Authors - Juliana Silva, Pedro Reisinho, Rui Raposo, Oscar Ribeiro, Nelson Zagalo Abstract - As global life expectancy rises and the population of older adults in-creases, a higher prevalence of age-related diseases, such as dementia, is being observed. However, dementia-like symptoms are not exclusively caused by neurodegenerative conditions; pseudodementia, associated with late-life depression, can mimic the symptoms of dementia but may be potentially reversible with appropriate interventions. Despite this, individuals with pseudodementia still have a higher risk of progressing to neurodegenerative dementia. To counteract this possibility and aid in symptom reversal, non-pharmacological interventions may be a potential treatment.
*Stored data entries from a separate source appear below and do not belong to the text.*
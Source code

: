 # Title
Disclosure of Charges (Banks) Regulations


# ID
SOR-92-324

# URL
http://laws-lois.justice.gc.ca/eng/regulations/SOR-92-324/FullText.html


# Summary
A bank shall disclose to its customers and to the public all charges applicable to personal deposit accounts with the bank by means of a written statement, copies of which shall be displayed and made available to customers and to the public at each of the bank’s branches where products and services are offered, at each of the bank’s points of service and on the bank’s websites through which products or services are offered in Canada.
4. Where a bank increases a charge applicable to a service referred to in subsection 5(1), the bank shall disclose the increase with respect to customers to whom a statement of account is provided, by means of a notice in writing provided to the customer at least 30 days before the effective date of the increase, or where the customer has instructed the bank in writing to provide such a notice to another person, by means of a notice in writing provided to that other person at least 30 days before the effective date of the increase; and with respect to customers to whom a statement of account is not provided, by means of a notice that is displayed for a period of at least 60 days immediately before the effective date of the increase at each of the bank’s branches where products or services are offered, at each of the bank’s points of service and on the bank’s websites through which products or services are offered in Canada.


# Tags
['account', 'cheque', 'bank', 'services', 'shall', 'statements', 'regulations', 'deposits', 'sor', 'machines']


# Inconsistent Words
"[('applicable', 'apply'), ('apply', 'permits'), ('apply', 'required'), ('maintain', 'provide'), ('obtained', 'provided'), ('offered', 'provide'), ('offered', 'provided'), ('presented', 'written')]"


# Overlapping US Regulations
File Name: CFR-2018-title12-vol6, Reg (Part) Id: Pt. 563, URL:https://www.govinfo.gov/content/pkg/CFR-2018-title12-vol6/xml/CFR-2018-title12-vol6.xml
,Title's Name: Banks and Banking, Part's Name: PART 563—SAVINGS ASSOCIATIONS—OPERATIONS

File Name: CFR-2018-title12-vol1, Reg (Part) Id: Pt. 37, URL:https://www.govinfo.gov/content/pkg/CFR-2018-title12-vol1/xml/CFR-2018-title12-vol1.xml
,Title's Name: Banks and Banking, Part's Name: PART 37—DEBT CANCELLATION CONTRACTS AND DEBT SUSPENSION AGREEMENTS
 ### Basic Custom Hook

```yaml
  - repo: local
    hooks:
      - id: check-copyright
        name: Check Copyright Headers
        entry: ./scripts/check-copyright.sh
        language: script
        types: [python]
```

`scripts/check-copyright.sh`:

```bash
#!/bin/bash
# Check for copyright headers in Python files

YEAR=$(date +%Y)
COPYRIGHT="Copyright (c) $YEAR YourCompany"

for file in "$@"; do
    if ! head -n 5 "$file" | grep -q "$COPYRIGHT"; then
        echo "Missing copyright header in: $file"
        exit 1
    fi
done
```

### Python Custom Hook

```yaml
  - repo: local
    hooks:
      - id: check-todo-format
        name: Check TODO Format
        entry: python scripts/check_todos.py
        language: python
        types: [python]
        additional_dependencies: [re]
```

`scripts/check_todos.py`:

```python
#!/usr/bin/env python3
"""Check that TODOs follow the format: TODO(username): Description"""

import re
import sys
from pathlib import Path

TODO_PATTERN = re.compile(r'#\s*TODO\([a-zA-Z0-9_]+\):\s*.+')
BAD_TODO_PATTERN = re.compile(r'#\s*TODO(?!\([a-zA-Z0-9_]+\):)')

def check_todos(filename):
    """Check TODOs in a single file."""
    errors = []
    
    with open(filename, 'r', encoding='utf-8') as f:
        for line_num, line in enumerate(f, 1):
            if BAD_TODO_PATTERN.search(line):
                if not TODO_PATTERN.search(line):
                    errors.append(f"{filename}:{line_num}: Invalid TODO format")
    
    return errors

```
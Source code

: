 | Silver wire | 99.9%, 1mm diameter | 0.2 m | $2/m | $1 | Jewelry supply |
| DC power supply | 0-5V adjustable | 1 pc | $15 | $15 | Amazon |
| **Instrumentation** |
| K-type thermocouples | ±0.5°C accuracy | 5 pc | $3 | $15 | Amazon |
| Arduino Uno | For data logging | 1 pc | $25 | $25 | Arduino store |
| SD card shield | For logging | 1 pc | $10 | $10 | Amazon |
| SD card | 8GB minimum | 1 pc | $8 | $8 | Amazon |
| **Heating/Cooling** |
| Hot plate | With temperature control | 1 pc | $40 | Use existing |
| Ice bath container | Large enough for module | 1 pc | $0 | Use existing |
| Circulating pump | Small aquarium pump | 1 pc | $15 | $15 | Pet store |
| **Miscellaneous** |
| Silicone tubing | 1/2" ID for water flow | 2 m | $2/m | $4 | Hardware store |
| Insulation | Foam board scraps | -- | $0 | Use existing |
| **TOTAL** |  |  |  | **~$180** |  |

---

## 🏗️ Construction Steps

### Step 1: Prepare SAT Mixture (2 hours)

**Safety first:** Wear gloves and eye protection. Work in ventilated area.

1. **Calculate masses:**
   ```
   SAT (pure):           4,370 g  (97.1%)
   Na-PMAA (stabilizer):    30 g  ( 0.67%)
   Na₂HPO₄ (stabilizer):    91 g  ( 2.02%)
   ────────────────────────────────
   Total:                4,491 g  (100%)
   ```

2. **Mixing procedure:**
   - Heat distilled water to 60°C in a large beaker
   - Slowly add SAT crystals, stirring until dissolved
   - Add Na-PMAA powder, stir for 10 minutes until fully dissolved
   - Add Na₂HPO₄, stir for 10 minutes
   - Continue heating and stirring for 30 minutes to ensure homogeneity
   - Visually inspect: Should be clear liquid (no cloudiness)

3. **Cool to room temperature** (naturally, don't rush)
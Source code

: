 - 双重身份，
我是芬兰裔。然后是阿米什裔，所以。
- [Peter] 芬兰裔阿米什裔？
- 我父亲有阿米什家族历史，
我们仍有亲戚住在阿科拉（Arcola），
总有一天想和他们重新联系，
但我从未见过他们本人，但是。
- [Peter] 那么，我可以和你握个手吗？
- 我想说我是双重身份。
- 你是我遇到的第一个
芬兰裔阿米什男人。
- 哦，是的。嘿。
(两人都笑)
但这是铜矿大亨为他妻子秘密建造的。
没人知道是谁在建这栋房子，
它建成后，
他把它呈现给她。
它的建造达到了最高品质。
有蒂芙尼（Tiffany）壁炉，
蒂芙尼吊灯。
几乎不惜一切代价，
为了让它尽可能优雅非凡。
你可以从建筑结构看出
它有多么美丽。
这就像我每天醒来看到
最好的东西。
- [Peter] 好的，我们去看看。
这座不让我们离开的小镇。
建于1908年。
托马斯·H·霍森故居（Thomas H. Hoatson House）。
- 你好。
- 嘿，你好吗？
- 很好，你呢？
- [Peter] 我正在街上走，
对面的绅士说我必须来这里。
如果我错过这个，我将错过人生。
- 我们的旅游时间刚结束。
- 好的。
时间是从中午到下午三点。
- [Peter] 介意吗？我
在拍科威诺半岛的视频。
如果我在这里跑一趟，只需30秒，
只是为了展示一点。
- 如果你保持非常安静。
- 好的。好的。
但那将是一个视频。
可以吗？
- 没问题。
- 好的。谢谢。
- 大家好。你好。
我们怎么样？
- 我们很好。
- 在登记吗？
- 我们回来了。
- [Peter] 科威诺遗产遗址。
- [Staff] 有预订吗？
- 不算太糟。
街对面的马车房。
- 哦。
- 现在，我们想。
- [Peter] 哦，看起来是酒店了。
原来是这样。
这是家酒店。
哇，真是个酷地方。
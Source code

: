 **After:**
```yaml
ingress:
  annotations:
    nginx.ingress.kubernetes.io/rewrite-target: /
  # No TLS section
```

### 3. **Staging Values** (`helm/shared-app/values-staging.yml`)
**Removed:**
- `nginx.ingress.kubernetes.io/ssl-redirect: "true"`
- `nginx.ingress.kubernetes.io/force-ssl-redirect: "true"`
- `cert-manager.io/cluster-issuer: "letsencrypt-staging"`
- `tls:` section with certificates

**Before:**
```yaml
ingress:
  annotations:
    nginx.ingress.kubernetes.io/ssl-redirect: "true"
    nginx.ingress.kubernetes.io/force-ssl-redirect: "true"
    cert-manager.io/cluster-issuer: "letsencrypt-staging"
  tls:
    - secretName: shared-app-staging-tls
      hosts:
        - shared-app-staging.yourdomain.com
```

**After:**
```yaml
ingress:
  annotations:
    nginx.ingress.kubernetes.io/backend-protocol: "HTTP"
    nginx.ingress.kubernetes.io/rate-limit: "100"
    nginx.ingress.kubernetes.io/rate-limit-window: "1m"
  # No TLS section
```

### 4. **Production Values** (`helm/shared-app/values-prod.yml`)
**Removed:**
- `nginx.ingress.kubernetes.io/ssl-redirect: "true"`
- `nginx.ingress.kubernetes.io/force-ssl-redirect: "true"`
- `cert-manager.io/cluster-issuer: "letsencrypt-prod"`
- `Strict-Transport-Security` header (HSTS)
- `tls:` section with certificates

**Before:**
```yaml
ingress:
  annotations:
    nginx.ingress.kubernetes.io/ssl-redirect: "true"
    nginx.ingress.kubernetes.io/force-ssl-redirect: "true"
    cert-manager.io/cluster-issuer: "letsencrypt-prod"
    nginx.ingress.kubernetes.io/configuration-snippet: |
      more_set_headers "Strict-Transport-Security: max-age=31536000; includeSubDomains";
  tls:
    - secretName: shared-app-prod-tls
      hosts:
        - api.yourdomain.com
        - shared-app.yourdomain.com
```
The present case study explored the feasibility of promoting storytelling through virtual reminiscence therapy in an older adult with pseudodementia, while also assessing the level of technological acceptance. The intervention included two sessions: one using a digital memory album and an-other utilizing 360º videos of personally significant locations. The results support the viability of using virtual reality as a therapeutic instrument to stimulate reminiscence and promote storytelling with a manageable learning curve and without inducing symptoms of cybersickness.